Work to be completed - Only the count is needed. Count the lines below with the word "union" in them.

* * * * * * *

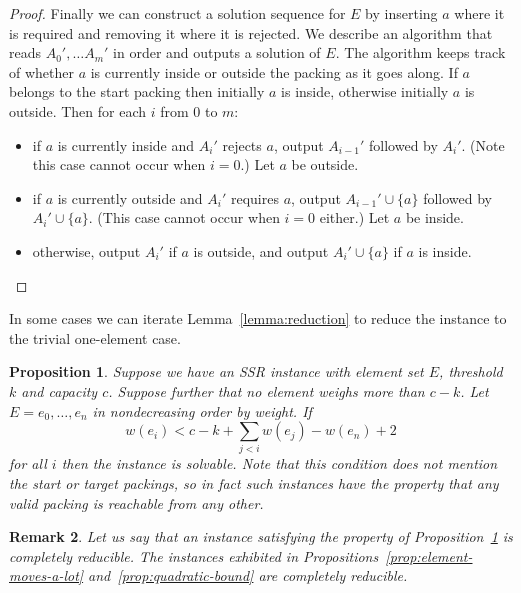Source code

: \documentclass{robinminion}
\newtheorem{prop}{Proposition}
\newtheorem{rem}[prop]{Remark}
\let\union\cup
\begin{document}
\begin{proof}
    Finally we can construct a solution sequence for $E$ by inserting $a$ where it is required and removing it where it is rejected. We describe an algorithm that reads $A_0', \dots A_m'$ in order and outputs a solution of $E$. The algorithm keeps track of whether $a$ is currently inside or outside the packing as it goes along. If $a$ belongs to the start packing then initially $a$ is inside, otherwise initially $a$ is outside. Then for each $i$ from $0$ to $m$:
    \begin{itemize}
        \item if $a$ is currently inside and $A_i'$ rejects $a$, output $A_{i-1}'$ followed by $A_i'$. (Note this case cannot occur when $i=0$.) Let $a$ be outside.
        \item if $a$ is currently outside and $A_i'$ requires $a$, output $A_{i-1}'\union\{a\}$ followed by $A_i'\union\{a\}$. (This case cannot occur when $i=0$ either.) Let $a$ be inside.
        \item otherwise, output $A_i'$ if $a$ is outside, and output $A_i'\union\{a\}$ if $a$ is inside.
    \end{itemize}
\end{proof}

\noindent In some cases we can iterate Lemma~\ref{lemma:reduction} to reduce the instance to the trivial one-element case.
\begin{prop}\label{prop:iterated-reduction}
    Suppose we have an SSR instance with element set $E$, threshold $k$ and capacity $c$. Suppose further that no element weighs more than $c-k$. Let $E = {e_0, \dots, e_n}$ in nondecreasing order by weight. If
    \[
        w(e_i) < c - k + \sum_{j<i}w(e_j) - w(e_n) + 2
    \]
    for all $i$ then the instance is solvable. Note that this condition does not mention the start or target packings, so in fact such instances have the property that any valid packing is reachable from any other.
\end{prop}
\begin{rem}
    Let us say that an instance satisfying the property of Proposition~\ref{prop:iterated-reduction} is \textit{completely reducible}. The instances exhibited in Propositions~\ref{prop:element-moves-a-lot} and~\ref{prop:quadratic-bound} are completely reducible.
\end{rem}
\end{document}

* * * * * * *

Your response - 3